-------- Information provided --------
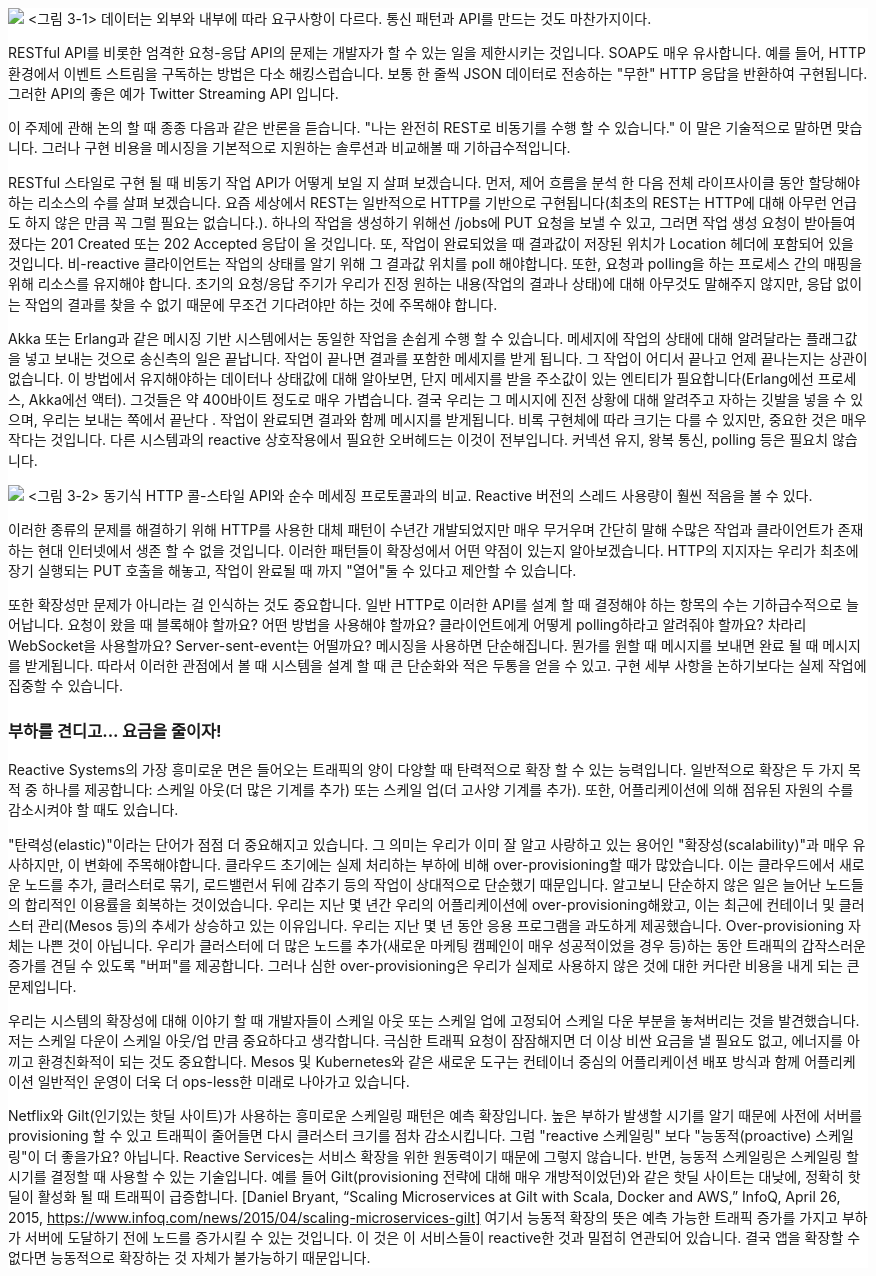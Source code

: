 ![](https://d3ansictanv2wj.cloudfront.net/whyr_0301-4380d2ad2cddef7bfc96160a6d6415cc.png)
<그림 3-1> 데이터는 외부와 내부에 따라 요구사항이 다르다. 통신 패턴과 API를 만드는 것도 마찬가지이다.

RESTful API를 비롯한 엄격한 요청-응답 API의 문제는 개발자가 할 수 있는 일을 제한시키는 것입니다. SOAP도 매우 유사합니다. 예를 들어, HTTP 환경에서 이벤트 스트림을 구독하는 방법은 다소 해킹스럽습니다. 보통 한 줄씩 JSON 데이터로 전송하는 "무한" HTTP 응답을 반환하여 구현됩니다. 그러한 API의 좋은 예가 Twitter Streaming API 입니다.

이 주제에 관해 논의 할 때 종종 다음과 같은 반론을 듣습니다. "나는 완전히 REST로 비동기를 수행 할 수 있습니다." 이 말은 기술적으로 말하면 맞습니다. 그러나 구현 비용을 메시징을 기본적으로 지원하는 솔루션과 비교해볼 때 기하급수적입니다.

RESTful 스타일로 구현 될 때 비동기 작업 API가 어떻게 보일 지 살펴 보겠습니다. 먼저, 제어 흐름을 분석 한 다음 전체 라이프사이클 동안 할당해야 하는 리소스의 수를 살펴 보겠습니다. 요즘 세상에서 REST는 일반적으로 HTTP를 기반으로 구현됩니다(최초의 REST는 HTTP에 대해 아무런 언급도 하지 않은 만큼 꼭 그럴 필요는 없습니다.). 하나의 작업을 생성하기 위해선 /jobs에 PUT 요청을 보낼 수 있고, 그러면 작업 생성 요청이 받아들여졌다는 201 Created 또는 202 Accepted 응답이 올 것입니다. 또, 작업이 완료되었을 때 결과값이 저장된 위치가 Location 헤더에 포함되어 있을 것입니다. 비-reactive 클라이언트는 작업의 상태를 알기 위해 그 결과값 위치를 poll 해야합니다. 또한, 요청과 polling을 하는 프로세스 간의 매핑을 위해 리소스를 유지해야 합니다. 초기의 요청/응답 주기가 우리가 진정 원하는 내용(작업의 결과나 상태)에 대해 아무것도 말해주지 않지만, 응답 없이는 작업의 결과를 찾을 수 없기 때문에 무조건 기다려야만 하는 것에 주목해야 합니다.

Akka 또는 Erlang과 같은 메시징 기반 시스템에서는 동일한 작업을 손쉽게 수행 할 수 있습니다. 메세지에 작업의 상태에 대해 알려달라는 플래그값을 넣고 보내는 것으로 송신측의 일은 끝납니다. 작업이 끝나면 결과를 포함한 메세지를 받게 됩니다. 그 작업이 어디서 끝나고 언제 끝나는지는 상관이 없습니다. 이 방법에서 유지해야하는 데이터나 상태값에 대해 알아보면, 단지 메세지를 받을 주소값이 있는 엔티티가 필요합니다(Erlang에선 프로세스, Akka에선 액터). 그것들은 약 400바이트 정도로 매우 가볍습니다. 결국 우리는 그 메시지에 진전 상황에 대해 알려주고 자하는 깃발을 넣을 수 있으며, 우리는 보내는 쪽에서 끝난다 . 작업이 완료되면 결과와 함께 메시지를 받게됩니다. 비록 구현체에 따라 크기는 다를 수 있지만, 중요한 것은 매우 작다는 것입니다. 다른 시스템과의 reactive 상호작용에서 필요한 오버헤드는 이것이 전부입니다. 커넥션 유지, 왕복 통신, polling 등은 필요치 않습니다.

![](https://d3ansictanv2wj.cloudfront.net/whyr_0302-35974ce1ad34674a7368027942180b5e.png)
<그림 3-2> 동기식 HTTP 콜-스타일 API와 순수 메세징 프로토콜과의 비교. Reactive 버전의 스레드 사용량이 훨씬 적음을 볼 수 있다.

이러한 종류의 문제를 해결하기 위해 HTTP를 사용한 대체 패턴이 수년간 개발되었지만 매우 무거우며 간단히 말해 수많은 작업과 클라이언트가 존재하는 현대 인터넷에서 생존 할 수 없을 것입니다. 이러한 패턴들이 확장성에서 어떤 약점이 있는지 알아보겠습니다. HTTP의 지지자는 우리가 최초에 장기 실행되는 PUT 호출을 해놓고, 작업이 완료될 때 까지 "열어"둘 수 있다고 제안할 수 있습니다.

또한 확장성만 문제가 아니라는 걸 인식하는 것도 중요합니다. 일반 HTTP로 이러한 API를 설계 할 때 결정해야 하는 항목의 수는 기하급수적으로 늘어납니다. 요청이 왔을 때 블록해야 할까요? 어떤 방법을 사용해야 할까요? 클라이언트에게 어떻게 polling하라고 알려줘야 할까요? 차라리 WebSocket을 사용할까요? Server-sent-event는 어떨까요? 메시징을 사용하면 단순해집니다. 뭔가를 원할 때 메시지를 보내면 완료 될 때 메시지를 받게됩니다. 따라서 이러한 관점에서 볼 때 시스템을 설계 할 때 큰 단순화와 적은 두통을 얻을 수 있고. 구현 세부 사항을 논하기보다는 실제 작업에 집중할 수 있습니다.

### 부하를 견디고... 요금을 줄이자!

Reactive Systems의 가장 흥미로운 면은 들어오는 트래픽의 양이 다양할 때 탄력적으로 확장 할 수 있는 능력입니다. 일반적으로 확장은 두 가지 목적 중 하나를 제공합니다: 스케일 아웃(더 많은 기계를 추가) 또는 스케일 업(더 고사양 기계를 추가). 또한, 어플리케이션에 의해 점유된 자원의 수를 감소시켜야 할 때도 있습니다.

"탄력성(elastic)"이라는 단어가 점점 더 중요해지고 있습니다. 그 의미는 우리가 이미 잘 알고 사랑하고 있는 용어인 "확장성(scalability)"과 매우 유사하지만, 이 변화에 주목해야합니다. 클라우드 초기에는 실제 처리하는 부하에 비해 over-provisioning할 때가 많았습니다. 이는 클라우드에서 새로운 노드를 추가, 클러스터로 묶기, 로드밸런서 뒤에 감추기 등의 작업이 상대적으로 단순했기 때문입니다. 알고보니 단순하지 않은 일은 늘어난 노드들의 합리적인 이용률을 회복하는 것이었습니다. 우리는 지난 몇 년간 우리의 어플리케이션에 over-provisioning해왔고, 이는 최근에 컨테이너 및 클러스터 관리(Mesos 등)의 추세가 상승하고 있는 이유입니다. 우리는 지난 몇 년 동안 응용 프로그램을 과도하게 제공했습니다. Over-provisioning 자체는 나쁜 것이 아닙니다. 우리가 클러스터에 더 많은 노드를 추가(새로운 마케팅 캠페인이 매우 성공적이었을 경우 등)하는 동안 트래픽의 갑작스러운 증가를 견딜 수 있도록 "버퍼"를 제공합니다. 그러나 심한 over-provisioning은 우리가 실제로 사용하지 않은 것에 대한 커다란 비용을 내게 되는 큰 문제입니다.

우리는 시스템의 확장성에 대해 이야기 할 때 개발자들이 스케일 아웃 또는 스케일 업에 고정되어 스케일 다운 부분을 놓쳐버리는 것을 발견했습니다. 저는 스케일 다운이 스케일 아웃/업 만큼 중요하다고 생각합니다. 극심한 트래픽 요청이 잠잠해지면 더 이상 비싼 요금을 낼 필요도 없고, 에너지를 아끼고 환경친화적이 되는 것도 중요합니다. Mesos 및 Kubernetes와 같은 새로운 도구는 컨테이너 중심의 어플리케이션 배포 방식과 함께 어플리케이션 일반적인 운영이 더욱 더 ops-less한 미래로 나아가고 있습니다.

Netflix와 Gilt(인기있는 핫딜 사이트)가 사용하는 흥미로운 스케일링 패턴은 예측 확장입니다. 높은 부하가 발생할 시기를 알기 때문에 사전에 서버를 provisioning 할 수 있고 트래픽이 줄어들면 다시 클러스터 크기를 점차 감소시킵니다. 그럼 "reactive 스케일링" 보다 "능동적(proactive) 스케일링"이 더 좋을가요? 아닙니다. Reactive Services는 서비스 확장을 위한 원동력이기 때문에 그렇지 않습니다. 반면, 능동적 스케일링은 스케일링 할 시기를 결정할 때 사용할 수 있는 기술입니다. 예를 들어 Gilt(provisioning 전략에 대해 매우 개방적이었던)와 같은 핫딜 사이트는 대낮에, 정확히 핫딜이 활성화 될 때 트래픽이 급증합니다. [Daniel Bryant, “Scaling Microservices at Gilt with Scala, Docker and AWS,” InfoQ, April 26, 2015, https://www.infoq.com/news/2015/04/scaling-microservices-gilt] 여기서 능동적 확장의 뜻은 예측 가능한 트래픽 증가를 가지고 부하가 서버에 도달하기 전에 노드를 증가시킬 수 있는 것입니다. 이 것은 이 서비스들이 reactive한 것과 밀접히 연관되어 있습니다. 결국 앱을 확장할 수 없다면 능동적으로 확장하는 것 자체가 불가능하기 때문입니다.

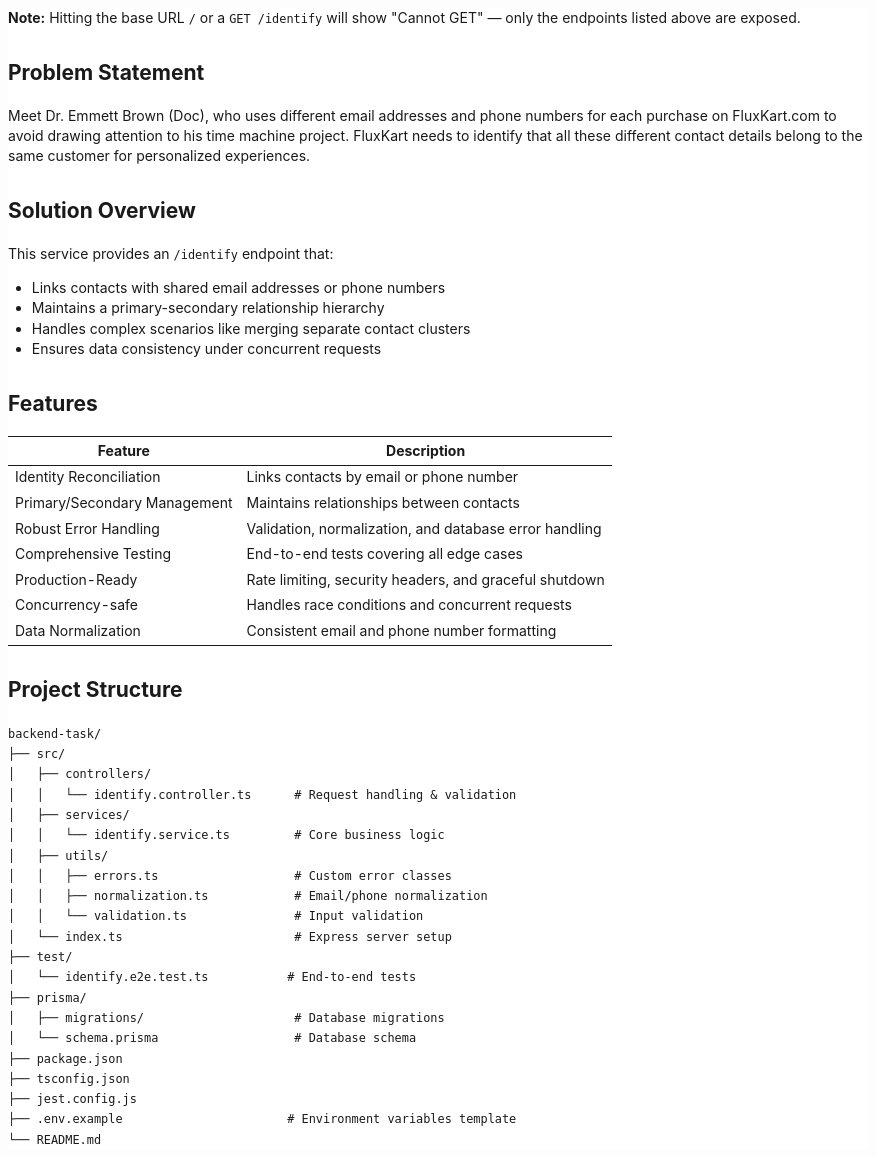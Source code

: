 **Note:** Hitting the base URL `/` or a `GET /identify` will show "Cannot GET" — only the endpoints listed above are exposed.

## Problem Statement

Meet Dr. Emmett Brown (Doc), who uses different email addresses and phone numbers for each purchase on FluxKart.com to avoid drawing attention to his time machine project. FluxKart needs to identify that all these different contact details belong to the same customer for personalized experiences.

## Solution Overview

This service provides an `/identify` endpoint that:

- Links contacts with shared email addresses or phone numbers
- Maintains a primary-secondary relationship hierarchy
- Handles complex scenarios like merging separate contact clusters
- Ensures data consistency under concurrent requests

## Features

| Feature | Description |
|---------|-------------|
| Identity Reconciliation | Links contacts by email or phone number |
| Primary/Secondary Management | Maintains relationships between contacts |
| Robust Error Handling | Validation, normalization, and database error handling |
| Comprehensive Testing | End-to-end tests covering all edge cases |
| Production-Ready | Rate limiting, security headers, and graceful shutdown |
| Concurrency-safe | Handles race conditions and concurrent requests |
| Data Normalization | Consistent email and phone number formatting |

## Project Structure

```
backend-task/
├── src/
│   ├── controllers/
│   │   └── identify.controller.ts      # Request handling & validation
│   ├── services/
│   │   └── identify.service.ts         # Core business logic
│   ├── utils/
│   │   ├── errors.ts                   # Custom error classes
│   │   ├── normalization.ts            # Email/phone normalization
│   │   └── validation.ts               # Input validation
│   └── index.ts                        # Express server setup
├── test/
│   └── identify.e2e.test.ts           # End-to-end tests
├── prisma/
│   ├── migrations/                     # Database migrations
│   └── schema.prisma                   # Database schema
├── package.json
├── tsconfig.json
├── jest.config.js
├── .env.example                       # Environment variables template
└── README.md
```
--------
● **What is needed**
Copy every line in the entries above that has the string "Links" in it.

● **The answer**
- Links contacts with shared email addresses or phone numbers
| Identity Reconciliation | Links contacts by email or phone number |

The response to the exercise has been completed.